Saved data entries:
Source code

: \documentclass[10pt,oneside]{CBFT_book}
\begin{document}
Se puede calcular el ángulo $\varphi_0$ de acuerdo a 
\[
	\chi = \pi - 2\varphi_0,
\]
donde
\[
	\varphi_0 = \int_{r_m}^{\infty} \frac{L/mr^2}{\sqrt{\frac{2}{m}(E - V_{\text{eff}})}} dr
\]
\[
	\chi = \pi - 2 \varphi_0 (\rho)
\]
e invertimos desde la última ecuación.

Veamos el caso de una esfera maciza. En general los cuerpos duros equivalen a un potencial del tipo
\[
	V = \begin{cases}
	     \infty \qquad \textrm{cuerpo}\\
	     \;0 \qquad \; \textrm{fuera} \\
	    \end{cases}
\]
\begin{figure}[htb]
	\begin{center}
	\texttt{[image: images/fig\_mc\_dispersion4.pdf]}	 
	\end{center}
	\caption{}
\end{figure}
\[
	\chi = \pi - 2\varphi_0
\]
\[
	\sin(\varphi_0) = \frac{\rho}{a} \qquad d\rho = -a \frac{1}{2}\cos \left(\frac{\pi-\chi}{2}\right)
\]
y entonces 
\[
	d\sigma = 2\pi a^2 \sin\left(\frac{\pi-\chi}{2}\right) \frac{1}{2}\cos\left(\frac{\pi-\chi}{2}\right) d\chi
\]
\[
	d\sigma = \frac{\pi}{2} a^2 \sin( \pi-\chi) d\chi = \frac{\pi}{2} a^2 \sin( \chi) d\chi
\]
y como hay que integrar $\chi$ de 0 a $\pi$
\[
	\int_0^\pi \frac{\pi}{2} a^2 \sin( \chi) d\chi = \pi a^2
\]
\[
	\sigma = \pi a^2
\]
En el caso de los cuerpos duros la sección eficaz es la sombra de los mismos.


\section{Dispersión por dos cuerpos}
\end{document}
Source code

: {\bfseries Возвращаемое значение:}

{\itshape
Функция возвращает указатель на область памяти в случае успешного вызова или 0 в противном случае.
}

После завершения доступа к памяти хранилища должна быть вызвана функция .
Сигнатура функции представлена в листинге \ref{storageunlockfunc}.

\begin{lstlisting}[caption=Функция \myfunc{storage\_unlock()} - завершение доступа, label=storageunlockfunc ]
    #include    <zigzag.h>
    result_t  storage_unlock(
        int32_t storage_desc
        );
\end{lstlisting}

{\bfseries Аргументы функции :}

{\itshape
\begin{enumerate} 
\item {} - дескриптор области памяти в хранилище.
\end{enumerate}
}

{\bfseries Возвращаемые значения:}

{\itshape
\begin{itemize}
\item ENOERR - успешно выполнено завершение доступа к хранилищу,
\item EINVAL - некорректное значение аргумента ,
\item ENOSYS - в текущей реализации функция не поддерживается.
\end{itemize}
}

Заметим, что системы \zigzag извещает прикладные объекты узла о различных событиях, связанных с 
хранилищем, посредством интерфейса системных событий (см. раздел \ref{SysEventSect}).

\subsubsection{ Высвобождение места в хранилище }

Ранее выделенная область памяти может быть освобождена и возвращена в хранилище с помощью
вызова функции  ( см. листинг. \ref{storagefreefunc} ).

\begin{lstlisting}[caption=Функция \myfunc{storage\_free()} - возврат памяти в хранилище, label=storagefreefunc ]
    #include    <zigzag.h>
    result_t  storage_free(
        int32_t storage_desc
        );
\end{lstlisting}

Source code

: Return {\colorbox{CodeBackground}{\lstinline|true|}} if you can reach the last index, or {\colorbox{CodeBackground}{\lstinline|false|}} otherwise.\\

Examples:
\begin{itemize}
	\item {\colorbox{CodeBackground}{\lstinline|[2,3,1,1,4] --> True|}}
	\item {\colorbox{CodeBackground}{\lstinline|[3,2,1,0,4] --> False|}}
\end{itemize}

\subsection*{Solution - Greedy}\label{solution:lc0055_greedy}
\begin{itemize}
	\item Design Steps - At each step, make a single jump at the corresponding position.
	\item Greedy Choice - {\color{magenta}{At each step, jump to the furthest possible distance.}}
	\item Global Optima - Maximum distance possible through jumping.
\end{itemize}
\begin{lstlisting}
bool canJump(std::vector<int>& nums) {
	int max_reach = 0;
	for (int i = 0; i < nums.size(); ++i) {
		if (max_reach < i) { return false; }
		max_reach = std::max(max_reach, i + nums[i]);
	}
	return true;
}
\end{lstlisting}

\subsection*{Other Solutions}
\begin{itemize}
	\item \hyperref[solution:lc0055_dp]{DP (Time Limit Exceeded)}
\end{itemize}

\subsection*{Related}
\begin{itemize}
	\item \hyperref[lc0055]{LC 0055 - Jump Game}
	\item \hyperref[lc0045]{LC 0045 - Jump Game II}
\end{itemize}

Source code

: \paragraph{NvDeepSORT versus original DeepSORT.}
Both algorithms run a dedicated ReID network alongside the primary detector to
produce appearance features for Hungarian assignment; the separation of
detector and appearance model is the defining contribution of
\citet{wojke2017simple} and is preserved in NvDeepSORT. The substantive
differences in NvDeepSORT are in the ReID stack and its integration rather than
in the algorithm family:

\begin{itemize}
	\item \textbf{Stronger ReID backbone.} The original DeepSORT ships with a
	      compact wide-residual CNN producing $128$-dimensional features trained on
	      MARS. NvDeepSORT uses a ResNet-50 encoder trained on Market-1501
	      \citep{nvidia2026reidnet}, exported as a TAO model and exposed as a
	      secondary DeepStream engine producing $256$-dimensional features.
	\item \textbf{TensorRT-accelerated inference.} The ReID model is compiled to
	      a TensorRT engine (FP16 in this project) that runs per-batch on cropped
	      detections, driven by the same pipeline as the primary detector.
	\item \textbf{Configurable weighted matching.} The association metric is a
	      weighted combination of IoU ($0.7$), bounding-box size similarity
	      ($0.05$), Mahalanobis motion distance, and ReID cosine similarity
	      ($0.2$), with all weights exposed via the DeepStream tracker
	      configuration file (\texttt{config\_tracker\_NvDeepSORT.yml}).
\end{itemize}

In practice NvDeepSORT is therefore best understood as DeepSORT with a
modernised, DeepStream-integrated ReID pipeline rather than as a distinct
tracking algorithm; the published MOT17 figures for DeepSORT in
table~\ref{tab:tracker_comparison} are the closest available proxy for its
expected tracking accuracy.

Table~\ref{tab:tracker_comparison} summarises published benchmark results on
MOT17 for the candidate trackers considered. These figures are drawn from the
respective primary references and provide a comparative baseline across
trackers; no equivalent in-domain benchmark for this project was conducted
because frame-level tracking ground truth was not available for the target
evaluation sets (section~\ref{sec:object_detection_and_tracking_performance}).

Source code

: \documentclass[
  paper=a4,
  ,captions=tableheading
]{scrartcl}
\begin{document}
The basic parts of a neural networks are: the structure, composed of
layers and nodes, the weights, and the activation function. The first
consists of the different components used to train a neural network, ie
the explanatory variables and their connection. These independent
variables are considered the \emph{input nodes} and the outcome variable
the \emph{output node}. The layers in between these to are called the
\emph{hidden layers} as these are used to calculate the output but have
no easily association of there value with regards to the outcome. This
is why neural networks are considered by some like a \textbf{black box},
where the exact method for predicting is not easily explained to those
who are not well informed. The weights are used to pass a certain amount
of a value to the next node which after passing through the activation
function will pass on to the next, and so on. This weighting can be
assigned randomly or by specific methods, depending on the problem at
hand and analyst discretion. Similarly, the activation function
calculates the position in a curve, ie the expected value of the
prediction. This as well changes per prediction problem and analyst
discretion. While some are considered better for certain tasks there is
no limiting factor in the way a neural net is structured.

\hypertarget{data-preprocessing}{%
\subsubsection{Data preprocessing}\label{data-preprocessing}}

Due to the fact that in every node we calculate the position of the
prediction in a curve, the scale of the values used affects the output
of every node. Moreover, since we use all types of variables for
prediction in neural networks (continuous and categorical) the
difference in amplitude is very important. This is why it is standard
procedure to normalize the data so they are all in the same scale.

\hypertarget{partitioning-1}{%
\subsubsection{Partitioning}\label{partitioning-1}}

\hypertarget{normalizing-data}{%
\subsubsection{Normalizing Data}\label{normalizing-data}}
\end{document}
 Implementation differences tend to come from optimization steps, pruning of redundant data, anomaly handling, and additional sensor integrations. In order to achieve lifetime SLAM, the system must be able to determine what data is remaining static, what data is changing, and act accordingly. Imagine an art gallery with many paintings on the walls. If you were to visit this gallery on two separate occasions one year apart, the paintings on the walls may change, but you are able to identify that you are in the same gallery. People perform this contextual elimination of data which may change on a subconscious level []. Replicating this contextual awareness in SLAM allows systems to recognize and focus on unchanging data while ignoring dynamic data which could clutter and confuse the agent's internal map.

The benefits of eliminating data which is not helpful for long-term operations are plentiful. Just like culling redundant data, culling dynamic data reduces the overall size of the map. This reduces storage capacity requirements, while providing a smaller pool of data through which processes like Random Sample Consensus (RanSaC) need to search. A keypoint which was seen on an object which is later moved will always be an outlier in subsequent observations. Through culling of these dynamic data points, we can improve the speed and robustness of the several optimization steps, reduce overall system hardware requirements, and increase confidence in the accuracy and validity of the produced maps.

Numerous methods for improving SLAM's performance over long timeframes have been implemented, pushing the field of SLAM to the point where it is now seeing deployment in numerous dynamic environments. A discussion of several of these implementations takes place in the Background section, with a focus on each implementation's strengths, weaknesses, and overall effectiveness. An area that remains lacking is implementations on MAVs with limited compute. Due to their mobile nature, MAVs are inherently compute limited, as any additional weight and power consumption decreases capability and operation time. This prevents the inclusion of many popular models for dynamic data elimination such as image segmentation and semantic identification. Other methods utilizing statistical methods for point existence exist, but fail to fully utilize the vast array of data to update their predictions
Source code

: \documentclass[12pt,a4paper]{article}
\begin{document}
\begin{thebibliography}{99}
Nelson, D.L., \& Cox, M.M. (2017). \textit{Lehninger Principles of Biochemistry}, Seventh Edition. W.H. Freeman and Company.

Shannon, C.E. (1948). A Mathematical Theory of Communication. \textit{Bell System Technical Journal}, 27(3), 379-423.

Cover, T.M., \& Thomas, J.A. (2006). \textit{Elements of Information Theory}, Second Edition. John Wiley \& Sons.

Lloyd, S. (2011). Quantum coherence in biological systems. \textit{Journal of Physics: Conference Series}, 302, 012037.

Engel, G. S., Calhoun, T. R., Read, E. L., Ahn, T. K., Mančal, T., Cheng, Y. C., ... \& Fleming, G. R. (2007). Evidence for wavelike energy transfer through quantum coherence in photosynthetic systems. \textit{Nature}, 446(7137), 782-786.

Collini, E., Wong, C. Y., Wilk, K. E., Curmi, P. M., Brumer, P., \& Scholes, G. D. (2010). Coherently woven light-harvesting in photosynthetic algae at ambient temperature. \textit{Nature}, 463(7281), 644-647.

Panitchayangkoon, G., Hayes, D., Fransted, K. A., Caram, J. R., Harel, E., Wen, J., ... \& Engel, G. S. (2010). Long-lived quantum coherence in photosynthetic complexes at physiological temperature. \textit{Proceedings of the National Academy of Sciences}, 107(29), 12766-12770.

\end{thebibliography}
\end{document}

# Exercise directions
From the records above, pull every line that has the string "variables" and copy it.

# Output for this exercise
the explanatory variables and their connection. These independent
variables are considered the \emph{input nodes} and the outcome variable
of every node. Moreover, since we use all types of variables for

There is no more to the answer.